Last but not least, if a trigger and redline approach operates as intended, then it eliminates the opportunity for diplomacy and negotiation in managing incidents that might emerge. Automaticity in the design of snapback means by its very definition that once an assessment of noncompliance is made, there would be limited opportunities for the Iranians to make redress. Presumably, they could do so before such a determination was reported to Congress, although this would create all the same problems as under the present system and as outlined above with respect to a more flexible interpretation of noncompliance.

After that, unless there is significant leeway accorded to the president on enforcement of snapped-back sanctions, which would reduce the credibility of threat itself, the die would be cast. This might be fine if the intent is to police behavior without concern for the consequences of violations, but it is worth underscoring that it is not in the interest of the United States for there to be violations in the first place. The entire basis of the accord was that the imposition of consequences for Iran’s violations of its obligations was less valuable than a resolution of the underlying nuclear problem with Iran. That would not necessarily be the case with a less flexible approach.

In all of this, an analogy with U.S. nuclear strategy in the 1950s and 1960s may be warranted. Advocates of the trigger and redline approach lament the flexible response arrangements of the present, but it is not apparent that going to a “massive retaliation” strategy would accomplish much more than raising real risks of a rapid and unintended escalation into a crisis with Iran.

Of course, some advocates of triggers and redlines have underscored that their interest is not necessarily in going after Iran today but rather laying out a set of requirements on Iran for the future. This trigger and redline approach would be potentially different because it would not be intended to resolve implementation problems but rather to police Iranian behavior after Iran’s affirmative obligations under the JCPOA start to lapse.

In this conception, the redlines and triggers would not really come into play until such time as Iran’s nuclear program begins to change and expand toward the later years of the JCPOA restrictions, or roughly 2023 forward. Options could include things such as a decision to snap-back sanctions if Iran fields advanced centrifuges in greater numbers than research and development scale starting in 2028 or a decision to reimpose sanctions if Iran declined to source its future power reactors from foreign vendors, instead preferring to build and fuel its own.

From a nonproliferation perspective, both of these Iranian steps are objectionable in their own ways.
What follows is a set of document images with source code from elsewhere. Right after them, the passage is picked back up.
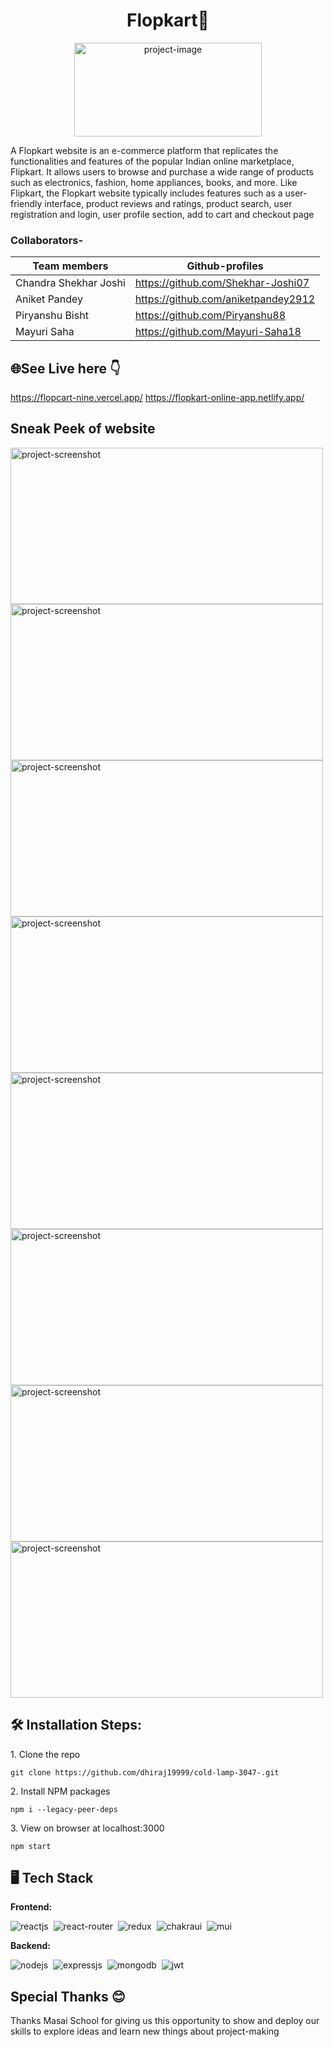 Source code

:<h1 align="center" id="title">Flopkart🛒</h1>

<p align="center"><img src="https://user-images.githubusercontent.com/110104542/221482200-6a080f16-cfc0-442e-b61c-1567631b11c6.jpg" alt="project-image" width="300" height="150/"></p>


<p>A Flopkart website is an e-commerce platform that replicates the functionalities and features of the popular Indian online marketplace, Flipkart. It allows users to browse and purchase a wide range of products such as electronics, fashion, home appliances, books, and more. Like Flipkart, the Flopkart website typically includes features such as a user-friendly interface, product reviews and ratings, product search,  
user registration and login, user profile section, add to cart and checkout page</p>

### Collaborators-

| Team members | Github-profiles |
| ------ | ------ |
| Chandra Shekhar Joshi | <https://github.com/Shekhar-Joshi07> |
| Aniket Pandey | <https://github.com/aniketpandey2912> | 
| Piryanshu Bisht | <https://github.com/Piryanshu88> |
| Mayuri Saha |  <https://github.com/Mayuri-Saha18> |


<h2>🌐See Live here 👇</h2>

https://flopcart-nine.vercel.app/
https://flopkart-online-app.netlify.app/

<h2>Sneak Peek of website</h2>


<img src="https://user-images.githubusercontent.com/110104542/221485467-a347d3ed-014b-4cb9-ba9d-20fb6ead827a.png" alt="project-screenshot" width="500" height="250/">

<img src="https://user-images.githubusercontent.com/110104542/221485580-9273e7f0-06c4-400f-b55e-0e81f3b5dee9.png" alt="project-screenshot" width="500" height="250/">


<img src="https://user-images.githubusercontent.com/110104542/221485623-e14f8b2e-16fa-46d3-bb45-0c15f1474242.png" alt="project-screenshot" width="500" height="250/">


<img src="https://user-images.githubusercontent.com/110104542/221485641-3186e07b-2dfd-41fa-961a-51d710679b52.png" alt="project-screenshot" width="500" height="250/">


<img src="https://user-images.githubusercontent.com/110104542/221485661-5176dd48-f457-41e1-8d5f-08ec88c2648c.png" alt="project-screenshot" width="500" height="250/">


<img src="https://user-images.githubusercontent.com/110104542/221485667-7480a44a-76d3-4427-931e-4a983e823107.png" alt="project-screenshot" width="500" height="250/">
<img src="https://user-images.githubusercontent.com/110104542/221485688-9e798fb3-7308-43b1-abe2-64c16bd55163.png" alt="project-screenshot" width="500" height="250/">
<img src="https://user-images.githubusercontent.com/110104542/221485696-5e82e644-2194-4155-b81d-c5f6428ae8fe.png" alt="project-screenshot" width="500" height="250/">

<h2>🛠️ Installation Steps:</h2>

<p>1. Clone the repo</p>

```
git clone https://github.com/dhiraj19999/cold-lamp-3047-.git
```

<p>2. Install NPM packages</p>

```
npm i --legacy-peer-deps
```

<p>3. View on browser at localhost:3000</p>

```
npm start
```

  
  
## 🖥️ Tech Stack
**Frontend:**

![reactjs](https://img.shields.io/badge/React-20232A?style=for-the-badge&logo=react&logoColor=61DAFB)&nbsp;
![react-router](https://img.shields.io/badge/React_Router-CA4245?style=for-the-badge&logo=react-router&logoColor=white)&nbsp;
![redux](https://img.shields.io/badge/Redux-593D88?style=for-the-badge&logo=redux&logoColor=white)&nbsp;
![chakraui](https://shields.io/badge/chakra--ui-black?logo=chakraui&style=for-the-badge)&nbsp;
![mui](https://img.shields.io/badge/Material--UI-0081CB?style=for-the-badge)&nbsp;


**Backend:**

![nodejs](https://img.shields.io/badge/Node.js-43853D?style=for-the-badge&logo=node.js&logoColor=white)&nbsp;
![expressjs](https://img.shields.io/badge/Express.js-000000?style=for-the-badge&logo=express&logoColor=white)&nbsp;
![mongodb](https://img.shields.io/badge/MongoDB-4EA94B?style=for-the-badge&logo=mongodb&logoColor=white)&nbsp;
![jwt](	https://img.shields.io/badge/JWT-000000?style=for-the-badge&logo=JSON%20web%20tokens&logoColor=white)&nbsp;

<h2>Special Thanks 😊</h2>

<p>Thanks Masai School for giving us this opportunity to show and deploy our skills to explore ideas and learn new things about project-making </p>
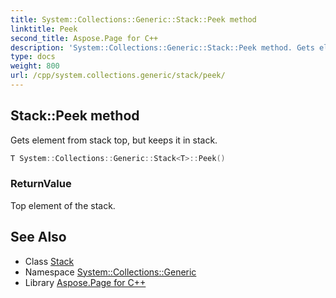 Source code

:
 ```yaml
---
title: System::Collections::Generic::Stack::Peek method
linktitle: Peek
second_title: Aspose.Page for C++
description: 'System::Collections::Generic::Stack::Peek method. Gets element from stack top, but keeps it in stack in C++.'
type: docs
weight: 800
url: /cpp/system.collections.generic/stack/peek/
---
```

## Stack::Peek method


Gets element from stack top, but keeps it in stack.

```cpp
T System::Collections::Generic::Stack<T>::Peek()
```


### ReturnValue

Top element of the stack.

## See Also

* Class [Stack](../)
* Namespace [System::Collections::Generic](../../)
* Library [Aspose.Page for C++](../../../)
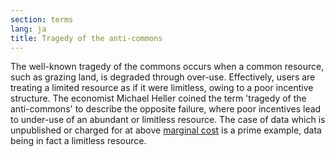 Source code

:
 ```yaml
---
section: terms
lang: ja
title: Tragedy of the anti-commons
---
```


The well-known tragedy of the commons occurs when a common resource, such as grazing land, is degraded through over-use. Effectively, users are treating a limited resource as if it were limitless, owing to a poor incentive structure. The economist Michael Heller coined the term 'tragedy of the anti-commons' to describe the opposite failure, where poor incentives lead to under-use of an abundant or limitless resource. The case of data which is unpublished or charged for at above [marginal cost](/glossary/en/terms/marginal-cost/) is a prime example, data being in fact a limitless resource.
Other examples of potentially problematic Iranian nuclear activities that could occur as restrictions lapse abound, such as a decision by Iran to restart R&D on spent fuel reprocessing or the production of uranium enriched to a level higher than 3.67 percent U-235. For this reason, it is in the U.S. interest to avoid these outcomes and to work to prevent these developments.

The Matter of Iranian Honor

Those inclined to pursue a redline and trigger approach appear to believe that the most effective way forward is to threaten Iran into cooperation. They are arguing implicitly that an Iran that knows the potential consequences of its activities is an Iran that will stay meekly in its box, abiding by foreign-imposed restrictions.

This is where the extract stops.